In Defense of Email, Subjects, and Threads

Everyone hates on email. Facebook is trying to kill email by making Facebook chat - a social stream - the primary form of digital communication across all computing devices. They're trying to "reduce complexity" by removing the "clutter". Facebook is adapting the key tenet of its flagship product - the NewsFeed stream - to other communication channels.

I'm going to defend email. Facebook's social stream in no way reflects human thinking and processes, especially when people are collaborating across multiple projects. Facbeook-style streams are useful for fast and immediate communication, but they're terrible at organizing and managing complex information. The more complex and varied the nature of the information, the less effective Facebook is at managing it.

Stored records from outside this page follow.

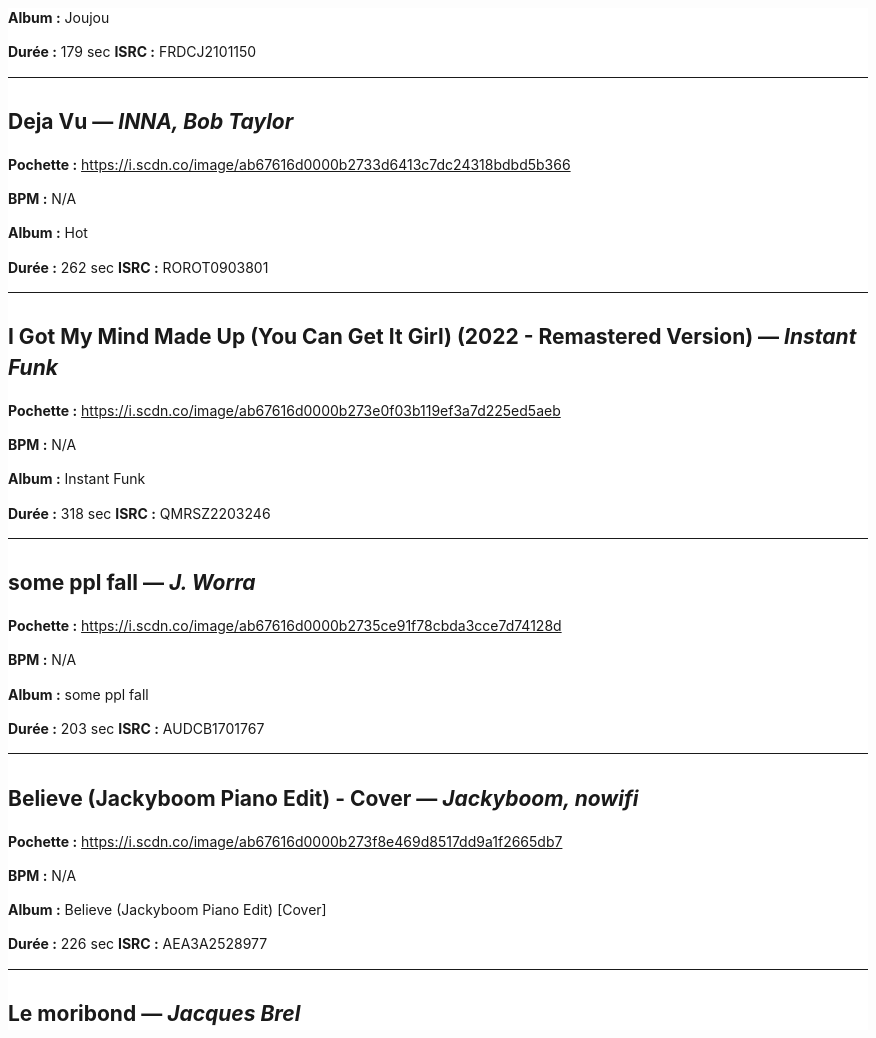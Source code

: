 **Album :** Joujou

**Durée :** 179 sec
**ISRC :** FRDCJ2101150

---
## Deja Vu — *INNA, Bob Taylor*

**Pochette :** https://i.scdn.co/image/ab67616d0000b2733d6413c7dc24318bdbd5b366

**BPM :** N/A

**Album :** Hot

**Durée :** 262 sec
**ISRC :** ROROT0903801

---
## I Got My Mind Made Up (You Can Get It Girl) (2022 - Remastered Version) — *Instant Funk*

**Pochette :** https://i.scdn.co/image/ab67616d0000b273e0f03b119ef3a7d225ed5aeb

**BPM :** N/A

**Album :** Instant Funk

**Durée :** 318 sec
**ISRC :** QMRSZ2203246

---
## some ppl fall — *J. Worra*

**Pochette :** https://i.scdn.co/image/ab67616d0000b2735ce91f78cbda3cce7d74128d

**BPM :** N/A

**Album :** some ppl fall

**Durée :** 203 sec
**ISRC :** AUDCB1701767

---
## Believe (Jackyboom Piano Edit) - Cover — *Jackyboom, nowifi*

**Pochette :** https://i.scdn.co/image/ab67616d0000b273f8e469d8517dd9a1f2665db7

**BPM :** N/A

**Album :** Believe (Jackyboom Piano Edit) [Cover]

**Durée :** 226 sec
**ISRC :** AEA3A2528977

---
## Le moribond — *Jacques Brel*
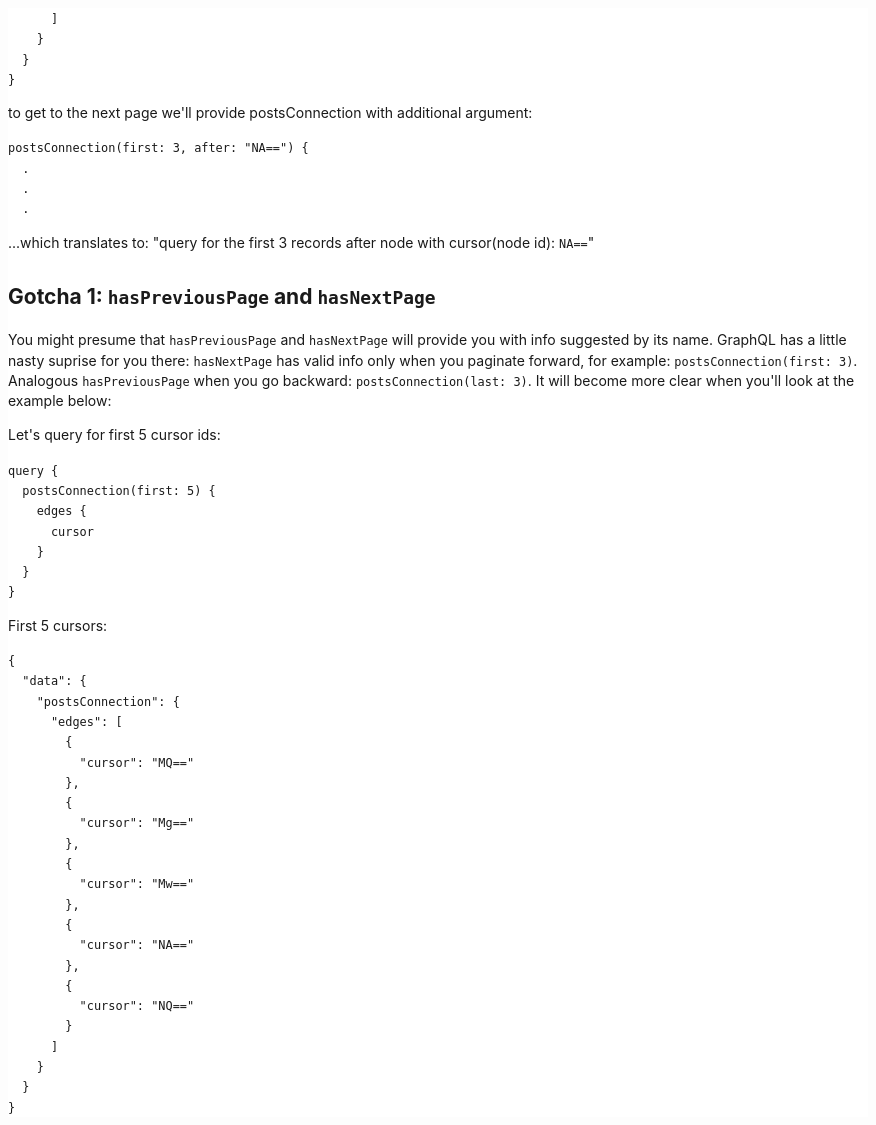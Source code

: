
 ```
      ]
    }
  }
}
```

to get to the next page we'll provide postsConnection with additional argument:
```
postsConnection(first: 3, after: "NA==") {
  .
  .
  .
```
...which translates to: "query for the first 3 records after node with cursor(node id): ```NA==```"

## Gotcha 1: ```hasPreviousPage``` and ```hasNextPage```

You might presume that ```hasPreviousPage``` and ```hasNextPage``` will provide you with info suggested by its name. GraphQL has a little nasty suprise for you there: ```hasNextPage``` has valid info only when you paginate forward, for example: ```postsConnection(first: 3)```. Analogous ```hasPreviousPage``` when you go backward:  ```postsConnection(last: 3)```. It will become more clear when you'll look at the example below:

Let's query for first 5 cursor ids:
```
query {
  postsConnection(first: 5) {
    edges {
      cursor
    }
  }
}
```

First 5 cursors:

```
{
  "data": {
    "postsConnection": {
      "edges": [
        {
          "cursor": "MQ=="
        },
        {
          "cursor": "Mg=="
        },
        {
          "cursor": "Mw=="
        },
        {
          "cursor": "NA=="
        },
        {
          "cursor": "NQ=="
        }
      ]
    }
  }
}
```
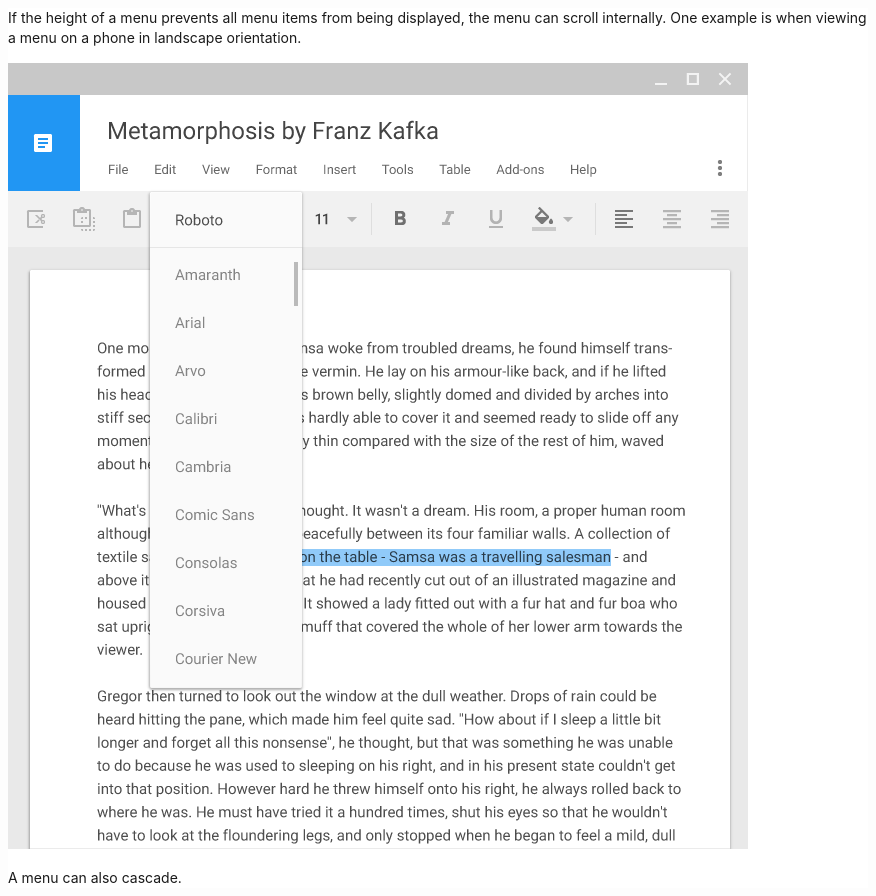 If the height of a menu prevents all menu items from being displayed, the menu can scroll internally. One example is when viewing a menu on a phone in landscape orientation.

![](images/components/components-menus-menus-menus-05_large_mdpi.png)

A menu can also cascade.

Google's Matias Duarte, Director of User Experience for Android, has recently outlined a company-wide effort to present data to users in cards (Google Now and Google Glass already implement cards). Per Duarte, cards "make very clear the atomic unity of things; they're still flexible while creating a kind of regularity." He is absolutely correct. The human brain perceives and organizes information into "units." Some units are big, others are small. They are all atomic - singular and immediately understandable - in nature:

Yuo cna reed tihs becaseu the rbain recognizes langaueg in antomci "wdor" untis

Conversations that include thousands of words are remembered as a single conversational unit

Emails are organized into threads by subject

Email more accurately models how people think about and manage the disparate information in their lives, if used correctly (please don't respond to my "thank you" email with a totally random request). In our digital age of hyper-everything, email overflow is a real problem, but the basic structure of email as a way to organize and think about information is sound. I'm not suggesting that email is perfect. It's not. Email has many problems, but it's far better than social streams that don't model how humans manage and think about different pieces of information.

Most of email's problems are not inherent to the medium itself, but how it's used. Perhaps the biggest problem with email is that it's abused for every kind of communication - office jokes, to-do lists, email blasts, information feeds, project updates, calendar invites, and more. There are specific applications designed to accommodate each of these scenarios, but most people don't know or don't care to use different applications for different in different contexts. Unfortunately, everyone just falls back on email because it's simple, free, and they already know how to use it.

Perhaps the ideal email client of the future is the one that recognizes all of these distinct use cases, and automatically sorts email accordingly.